I’m sorry. I’m sorry for accidentally lying when I said I wanted to be with you.
I think perhaps I fall in love often – I fall hard and fast, without remorse or concern.
I think perhaps I fall out of love often – I grow tired and bored, unexcited and suppressed.
Unfortunately I fall in love before others and I fall out of love before others. I leap into the arms of people who aren’t ready to commit, then walk away just when they are ready to endure.
I hurt people. A lot.
I’m not sure when it started, but its still going on. I can think back on 3, 4, 6 people in the last few years that I have broken it off with after I promised them love. I left without warning, without hesitation. I feel bad about it because I don’t want to hurt people, I don’t want to cause pain, but I feel that letting things fester while I am unhappy in a relationship is worse.
It still hurts. I still watch tears fall. I am still avoided when passing on the sidewalk. I am still badmouthed in fraternity bathrooms and in social media. I watch my best friend and lover become someone who hates me, who wants to cause me pain, who then spreads my secrets and laughs at my failures.
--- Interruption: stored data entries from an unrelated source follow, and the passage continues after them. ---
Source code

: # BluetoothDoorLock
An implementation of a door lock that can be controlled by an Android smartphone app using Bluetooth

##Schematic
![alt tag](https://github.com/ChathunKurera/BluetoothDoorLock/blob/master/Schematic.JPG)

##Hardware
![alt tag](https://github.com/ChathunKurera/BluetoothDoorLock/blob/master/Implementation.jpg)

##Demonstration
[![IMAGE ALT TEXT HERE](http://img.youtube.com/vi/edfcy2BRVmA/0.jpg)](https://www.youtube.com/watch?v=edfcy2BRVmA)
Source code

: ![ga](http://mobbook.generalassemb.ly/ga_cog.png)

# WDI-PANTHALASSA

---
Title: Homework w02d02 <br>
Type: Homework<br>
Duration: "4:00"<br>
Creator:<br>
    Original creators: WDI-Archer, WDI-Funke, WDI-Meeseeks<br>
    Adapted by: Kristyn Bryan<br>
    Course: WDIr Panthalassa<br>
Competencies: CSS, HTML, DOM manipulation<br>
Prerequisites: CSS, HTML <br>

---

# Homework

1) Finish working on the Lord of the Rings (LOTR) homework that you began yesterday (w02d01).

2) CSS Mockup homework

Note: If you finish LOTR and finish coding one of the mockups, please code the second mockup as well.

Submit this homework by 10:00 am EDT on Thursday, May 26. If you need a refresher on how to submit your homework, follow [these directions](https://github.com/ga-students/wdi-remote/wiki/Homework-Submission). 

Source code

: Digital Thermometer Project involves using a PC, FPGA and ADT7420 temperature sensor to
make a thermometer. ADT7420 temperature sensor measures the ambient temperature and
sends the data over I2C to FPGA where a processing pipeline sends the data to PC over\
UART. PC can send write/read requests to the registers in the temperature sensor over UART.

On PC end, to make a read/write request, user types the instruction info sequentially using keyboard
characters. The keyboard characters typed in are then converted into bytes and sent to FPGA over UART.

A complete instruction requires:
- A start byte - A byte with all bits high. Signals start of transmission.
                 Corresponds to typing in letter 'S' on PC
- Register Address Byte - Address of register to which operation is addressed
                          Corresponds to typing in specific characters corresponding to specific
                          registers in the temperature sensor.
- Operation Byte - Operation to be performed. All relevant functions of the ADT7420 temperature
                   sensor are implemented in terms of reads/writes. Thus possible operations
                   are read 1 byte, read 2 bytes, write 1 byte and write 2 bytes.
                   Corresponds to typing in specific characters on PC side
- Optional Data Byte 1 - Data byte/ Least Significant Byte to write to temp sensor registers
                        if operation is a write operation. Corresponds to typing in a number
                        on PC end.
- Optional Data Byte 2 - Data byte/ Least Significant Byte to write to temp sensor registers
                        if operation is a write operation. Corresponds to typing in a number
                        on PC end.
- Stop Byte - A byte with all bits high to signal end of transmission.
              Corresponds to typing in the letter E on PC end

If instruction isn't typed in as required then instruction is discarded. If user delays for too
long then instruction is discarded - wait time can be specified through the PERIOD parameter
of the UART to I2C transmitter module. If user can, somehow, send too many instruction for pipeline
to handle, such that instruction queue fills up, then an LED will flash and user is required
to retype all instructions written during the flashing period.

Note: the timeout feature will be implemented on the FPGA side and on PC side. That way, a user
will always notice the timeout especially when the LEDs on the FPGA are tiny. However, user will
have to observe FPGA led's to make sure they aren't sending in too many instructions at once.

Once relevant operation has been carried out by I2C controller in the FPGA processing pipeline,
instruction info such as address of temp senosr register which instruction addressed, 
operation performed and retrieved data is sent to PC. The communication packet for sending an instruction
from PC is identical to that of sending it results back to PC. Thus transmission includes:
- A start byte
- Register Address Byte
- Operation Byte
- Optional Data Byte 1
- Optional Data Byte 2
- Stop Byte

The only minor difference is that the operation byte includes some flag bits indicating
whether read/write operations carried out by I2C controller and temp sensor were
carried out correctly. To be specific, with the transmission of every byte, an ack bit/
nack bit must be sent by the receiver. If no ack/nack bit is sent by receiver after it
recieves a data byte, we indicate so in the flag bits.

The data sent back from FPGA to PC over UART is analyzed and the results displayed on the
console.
I don’t want to hurt people anymore, so perhaps it is best that I do not date. Perhaps it is best if I never commit or kiss anyone without the careless and superficial setting of a night club dance floor. Perhaps I need to mature and wait until I can find peace and stability, where I won’t switch between adoration and frustration so quickly and suddenly.
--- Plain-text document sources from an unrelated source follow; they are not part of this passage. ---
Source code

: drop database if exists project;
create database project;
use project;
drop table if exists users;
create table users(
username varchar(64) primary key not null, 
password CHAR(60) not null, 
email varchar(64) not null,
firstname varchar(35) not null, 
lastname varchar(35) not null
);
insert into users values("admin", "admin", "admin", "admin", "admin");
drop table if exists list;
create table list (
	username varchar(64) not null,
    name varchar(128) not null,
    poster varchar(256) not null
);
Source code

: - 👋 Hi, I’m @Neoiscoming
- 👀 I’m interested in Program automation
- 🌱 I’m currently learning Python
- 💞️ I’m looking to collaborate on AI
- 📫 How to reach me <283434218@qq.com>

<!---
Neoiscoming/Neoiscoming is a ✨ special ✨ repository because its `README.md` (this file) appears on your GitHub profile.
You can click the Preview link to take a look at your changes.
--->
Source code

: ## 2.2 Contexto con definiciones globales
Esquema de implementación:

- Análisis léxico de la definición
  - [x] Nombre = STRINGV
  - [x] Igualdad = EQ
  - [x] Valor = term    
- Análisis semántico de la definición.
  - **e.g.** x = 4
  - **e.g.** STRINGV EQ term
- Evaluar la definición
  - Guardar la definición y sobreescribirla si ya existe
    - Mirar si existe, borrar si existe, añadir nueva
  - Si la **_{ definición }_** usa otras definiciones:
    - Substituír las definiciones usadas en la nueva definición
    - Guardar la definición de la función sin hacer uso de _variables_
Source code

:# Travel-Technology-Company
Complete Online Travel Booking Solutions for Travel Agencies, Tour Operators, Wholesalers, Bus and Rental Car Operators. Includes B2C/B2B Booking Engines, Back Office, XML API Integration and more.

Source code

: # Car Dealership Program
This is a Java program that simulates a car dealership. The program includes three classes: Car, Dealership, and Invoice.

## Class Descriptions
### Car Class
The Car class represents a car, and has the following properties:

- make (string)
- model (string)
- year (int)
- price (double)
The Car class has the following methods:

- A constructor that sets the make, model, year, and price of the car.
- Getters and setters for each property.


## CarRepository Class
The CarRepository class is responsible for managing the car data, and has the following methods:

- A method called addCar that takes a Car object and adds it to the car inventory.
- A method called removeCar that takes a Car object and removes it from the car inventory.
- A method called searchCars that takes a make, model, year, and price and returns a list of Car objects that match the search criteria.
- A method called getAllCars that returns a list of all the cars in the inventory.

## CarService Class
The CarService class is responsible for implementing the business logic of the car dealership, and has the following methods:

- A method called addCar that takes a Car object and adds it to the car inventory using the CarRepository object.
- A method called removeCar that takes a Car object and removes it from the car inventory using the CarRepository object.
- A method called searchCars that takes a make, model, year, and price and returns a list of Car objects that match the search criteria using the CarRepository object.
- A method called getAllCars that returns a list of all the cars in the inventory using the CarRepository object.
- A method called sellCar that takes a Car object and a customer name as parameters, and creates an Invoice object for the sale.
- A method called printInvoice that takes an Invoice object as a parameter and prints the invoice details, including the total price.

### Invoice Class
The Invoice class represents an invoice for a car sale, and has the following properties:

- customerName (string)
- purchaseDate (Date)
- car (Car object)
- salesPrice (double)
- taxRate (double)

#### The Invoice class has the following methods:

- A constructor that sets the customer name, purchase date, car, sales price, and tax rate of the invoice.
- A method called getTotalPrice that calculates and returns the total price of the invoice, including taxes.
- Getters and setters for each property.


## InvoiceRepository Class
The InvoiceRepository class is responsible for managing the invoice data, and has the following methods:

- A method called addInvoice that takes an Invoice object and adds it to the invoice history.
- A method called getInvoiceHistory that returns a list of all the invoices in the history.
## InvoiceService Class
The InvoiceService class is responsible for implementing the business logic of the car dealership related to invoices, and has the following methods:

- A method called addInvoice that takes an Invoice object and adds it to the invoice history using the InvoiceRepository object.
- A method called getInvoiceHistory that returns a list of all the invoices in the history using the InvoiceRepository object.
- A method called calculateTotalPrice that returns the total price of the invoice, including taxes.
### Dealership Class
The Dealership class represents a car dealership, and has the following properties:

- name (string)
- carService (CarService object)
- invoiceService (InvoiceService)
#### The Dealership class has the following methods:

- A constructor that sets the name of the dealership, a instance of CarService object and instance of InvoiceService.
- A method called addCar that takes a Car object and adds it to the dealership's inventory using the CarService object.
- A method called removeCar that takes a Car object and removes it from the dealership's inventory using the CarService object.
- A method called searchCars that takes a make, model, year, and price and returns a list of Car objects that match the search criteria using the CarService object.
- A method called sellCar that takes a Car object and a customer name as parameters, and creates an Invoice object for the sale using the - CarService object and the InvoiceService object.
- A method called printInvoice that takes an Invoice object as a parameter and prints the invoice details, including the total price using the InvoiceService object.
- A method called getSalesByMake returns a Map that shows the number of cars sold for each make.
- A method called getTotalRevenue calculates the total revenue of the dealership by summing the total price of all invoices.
My friend might have been right when she said “I don’t think you can be in a relationship right now.”
Maybe I can’t be. Even if I can, maybe I shouldn’t. Maybe I should just accept that I need to wait for life to take its course and should stop trying to capture every shining opportunity that I happen to meet in the library, the pool, a coffee shop, or the gym.
Maybe I should let those opportunities go past and should wait for the ones that come when I am older. Perhaps I should wait for the golden opportunities I pass in the grocery store, at work, in line for the DMV.
Is my maturity the issue? Am I subconsciously not ready to commit myself to someone? Do I have some twisted sadistic sense of humor in which I like tricking people into thinking I love them?
I’m sorry. I’m sorry for accidentally lying when I said I wanted to be with you. I’m sorry for when I made up some ******* excuse about why it wasn’t going to work when the reality is that I was bored and restless.
To you – M, B, L, M, A, and R. I’m sorry that I am a *******. I’m sorry that the devil has blue eyes.
You are better off without me than you ever would have been with me.